Por um lado, houve uma maior aproximação entre as gerações, sendo muito freqüente hoje observarmos pais e filhos fazendo programas em comum, como por exemplo: brincar no play-center, disputar jogos de computadores ou até mesmo soltando pipas e jogando bola juntos. Também é muito freqüente pais exercendo a função de “paternagem” quando se dispõem a auxiliar nos cuidados básicos com a criança (por exemplo trocar fraldas, alimentar, dar banho, etc.)

No entanto, o pai não deve se restringir a executar tais tarefas, nem mesmo se colocar numa posição “semelhante” em relação ao filho, o que conseqüentemente o faz “irmão de seus próprios filhos”.

O mais sério e agravante no momento atual é que à mulher é atribuído um poder incomensurável, o qual reduz a figura paterna a uma presença “dispensável”, quando não incômoda.
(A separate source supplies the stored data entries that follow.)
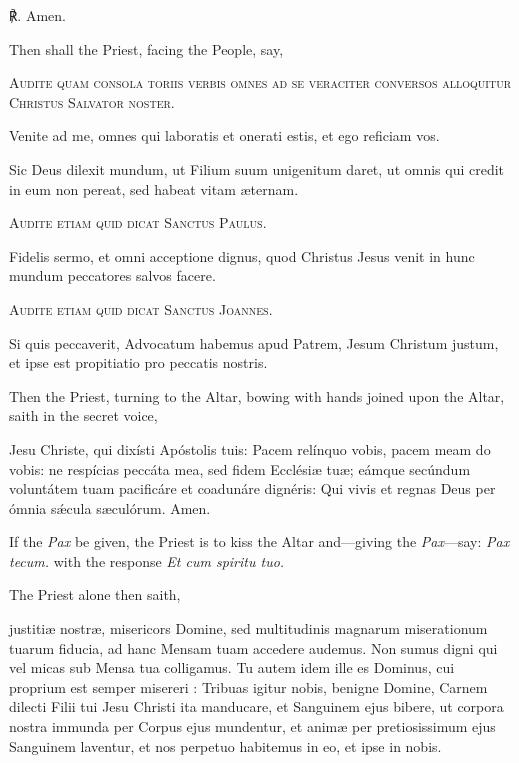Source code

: ℟. Amen.
\begin{rubric}
Then shall the Priest, facing the People, say,
\end{rubric}\noindent
\begin{center}
	\textsc{Audite quam consola toriis verbis omnes ad se veraciter conversos alloquitur Christus Salvator noster.}
\end{center}
\par\noindent
Venite ad me, omnes qui laboratis et onerati estis, et ego reficiam vos. 
\par\noindent
    Sic Deus dilexit mundum, ut Filium suum unigenitum daret, ut omnis qui credit in eum non pereat, sed habeat vitam æternam. 
    \par\noindent
    \begin{center}
		\textsc{Audite etiam quid dicat Sanctus Paulus.}
	\end{center}
\par\noindent
    Fidelis sermo, et omni acceptione dignus, quod Christus Jesus venit in hunc mundum peccatores salvos facere. 
\par\noindent
    \begin{center}
		\textsc{Audite etiam quid dicat Sanctus Joannes.}
	\end{center}
    \par\noindent
    Si quis peccaverit, Advocatum habemus apud Patrem, Jesum Christum justum, et ipse est propitiatio pro peccatis nostris. 
\begin{rubric}
    Then the Priest, turning to the Altar, bowing with hands joined upon the Altar, saith in the secret voice,
\end{rubric}
 Jesu Christe, qui dixísti Apóstolis tuis: Pacem relínquo vobis, pacem meam do vobis: ne respícias peccáta mea, sed fidem Ecclésiæ tuæ; eámque secúndum voluntátem tuam pacificáre et coadunáre dignéris: Qui vivis et regnas Deus per ómnia sǽcula sæculórum. Amen.
\begin{rubric}
    If the \emph{Pax} be given, the Priest is to kiss the Altar and---giving the \emph{Pax}---say: \emph{Pax tecum.} with the response \emph{Et cum spiritu tuo.}
\end{rubric}
\begin{rubric}
    The Priest alone then saith,
\end{rubric}
 justitiæ nostræ, misericors Domine, sed multitudinis magnarum miserationum tuarum fiducia, ad hanc Mensam tuam accedere audemus. Non sumus digni qui vel micas sub Mensa tua colligamus. Tu autem idem ille es Dominus, cui proprium est semper misereri : Tribuas igitur nobis, benigne Domine, Carnem dilecti Filii tui Jesu Christi ita manducare, et Sanguinem ejus bibere, ut corpora nostra immunda per Corpus ejus mundentur, et animæ per pretiosissimum ejus Sanguinem laventur, et nos perpetuo habitemus in eo, et ipse in nobis.\par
As produções independentes (tão comuns entre atrizes globais) estão cada vez mais freqüentes.

O que dizer então das atuais possibilidades de concepção do ser humano, diversas da tão conhecida “Relação Sexual”? As manipulações científicas mais recentes na fecundação até mesmo excluem a célula masculina, o que possibilitaria a uma mulher se tornar mãe sem a presença ou menção a um pai, nem mesmo que fosse ele um mero doador anônimo.

Essas mudanças nos papéis masculino e feminino e por conseguinte de maternidade e de paternidade, os insere numa nova cena, na qual a ideologia se resume em consumir e acumular bens, o que não é sem conseqüências, já que seus sinais estão bem evidentes nas novas formas de sofrimento psíquico.

Estes reflexos estão também explícitos no social, onde o declínio do Nome-do-Pai, e a conseqüente indulgência às leis produz uma sociedade órfã. A ausência dessa referência terceira gera alternativas protéticas de organização social nas formações grupais ou bandos delinqüentes, ou ainda numa espécie de apelo à lei detentora nos atos homicidas tão freqüentes em escolas ou lugares públicos.

Não há como dispensar os inúmeros benefícios dos avanços da ciência e tecnologia, nem como retroceder aos velhos moldes da família, abdicando-se das conquistas femininas. Apesar do fascínio deste “Admirável Mundo Novo”, cabe a cada sujeito construtor de sua história e por conseguinte de sua comunidade, uma reflexão sobre o seu posicionamento frente a esta realidade.